» **DATA**

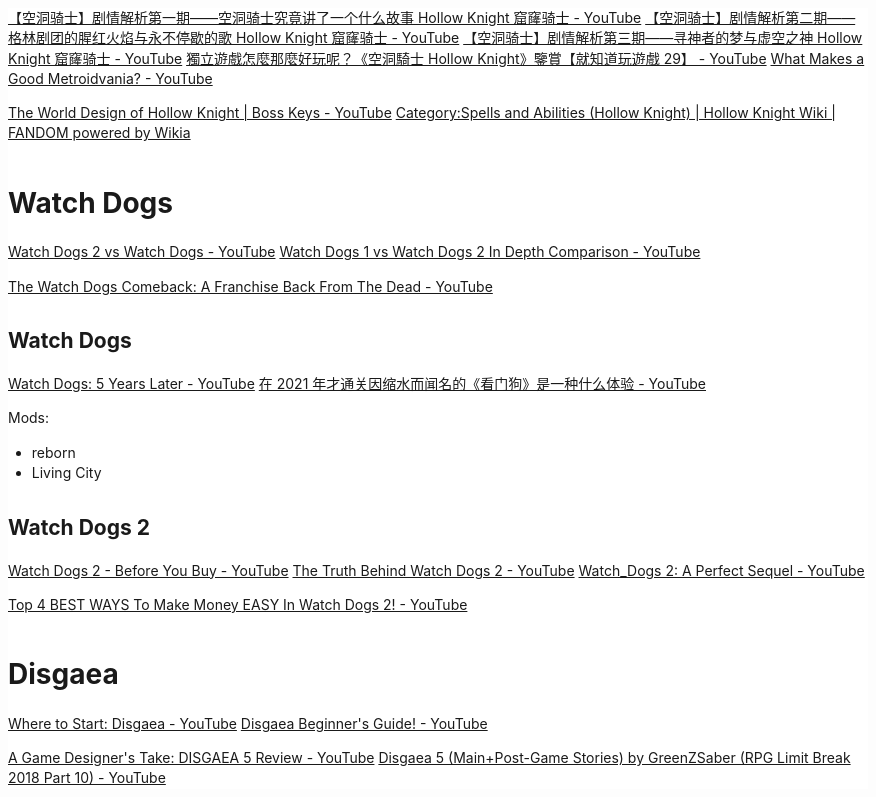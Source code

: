[【空洞骑士】剧情解析第一期——空洞骑士究竟讲了一个什么故事 Hollow Knight 窟窿骑士 - YouTube](https://www.youtube.com/watch?v=ZMr2LVucIsw)
[【空洞骑士】剧情解析第二期——格林剧团的腥红火焰与永不停歇的歌 Hollow Knight 窟窿骑士 - YouTube](https://www.youtube.com/watch?v=pbNmgMx7Dvk)
[【空洞骑士】剧情解析第三期——寻神者的梦与虚空之神 Hollow Knight 窟窿骑士 - YouTube](https://www.youtube.com/watch?v=lDmfhLink5o)
[獨立遊戲怎麼那麼好玩呢？《空洞騎士 Hollow Knight》鑒賞【就知道玩遊戲 29】 - YouTube](https://www.youtube.com/watch?v=m4cSE--5rso)
[What Makes a Good Metroidvania? - YouTube](https://www.youtube.com/watch?v=NcbB09mjMGk)

[The World Design of Hollow Knight | Boss Keys - YouTube](https://www.youtube.com/watch?v=7ITtPPE-pXE)
[Category:Spells and Abilities (Hollow Knight) | Hollow Knight Wiki | FANDOM powered by Wikia](<https://hollowknight.fandom.com/wiki/Category:Spells_and_Abilities_(Hollow_Knight)>)

# Watch Dogs

[Watch Dogs 2 vs Watch Dogs - YouTube](https://www.youtube.com/watch?v=Gw_khSqNkyI)
[Watch Dogs 1 vs Watch Dogs 2 In Depth Comparison - YouTube](https://www.youtube.com/watch?v=iXleystRCcs)

[The Watch Dogs Comeback: A Franchise Back From The Dead - YouTube](https://www.youtube.com/watch?v=Umeu5aB-L8g)

## Watch Dogs

[Watch Dogs: 5 Years Later - YouTube](https://www.youtube.com/watch?v=Kk2G6zc5pKo)
[在 2021 年才通关因缩水而闻名的《看门狗》是一种什么体验 - YouTube](https://www.youtube.com/watch?v=zX6U2071IcA)

Mods:

- reborn
- Living City

## Watch Dogs 2

[Watch Dogs 2 - Before You Buy - YouTube](https://www.youtube.com/watch?v=QbLeS1TrTv8)
[The Truth Behind Watch Dogs 2 - YouTube](https://www.youtube.com/watch?v=JypbyWiYtTU)
[Watch_Dogs 2: A Perfect Sequel - YouTube](https://www.youtube.com/watch?v=1RmPZopDwSg)

[Top 4 BEST WAYS To Make Money EASY In Watch Dogs 2! - YouTube](https://www.youtube.com/watch?v=n055fwSl1AQ)

# Disgaea

[Where to Start: Disgaea - YouTube](https://www.youtube.com/watch?v=8E7DBLBgP-Y)
[Disgaea Beginner's Guide! - YouTube](https://www.youtube.com/watch?v=hqJqitSf6c8)

[A Game Designer's Take: DISGAEA 5 Review - YouTube](https://www.youtube.com/watch?v=8YRqQ6VTuss)
[Disgaea 5 (Main+Post-Game Stories) by GreenZSaber (RPG Limit Break 2018 Part 10) - YouTube](https://www.youtube.com/watch?v=eoNpIYX7-9s)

» **INSTRUCTIONS TO FOLLOW**
Pictures do not belong in the copy. Repeat only the lines from the top of the records through the line containing "[獨立遊戲怎麼那麼好玩呢？《空洞騎士 Hollow Knight》鑒賞【就知道玩遊戲".

» **OUTPUT FOR THIS TASK**
Source code

:[【空洞骑士】剧情解析第一期——空洞骑士究竟讲了一个什么故事 Hollow Knight 窟窿骑士 - YouTube](https://www.youtube.com/watch?v=ZMr2LVucIsw)
[【空洞骑士】剧情解析第二期——格林剧团的腥红火焰与永不停歇的歌 Hollow Knight 窟窿骑士 - YouTube](https://www.youtube.com/watch?v=pbNmgMx7Dvk)
[【空洞骑士】剧情解析第三期——寻神者的梦与虚空之神 Hollow Knight 窟窿骑士 - YouTube](https://www.youtube.com/watch?v=lDmfhLink5o)
[獨立遊戲怎麼那麼好玩呢？《空洞騎士 Hollow Knight》鑒賞【就知道玩遊戲 29】 - YouTube](https://www.youtube.com/watch?v=m4cSE--5rso)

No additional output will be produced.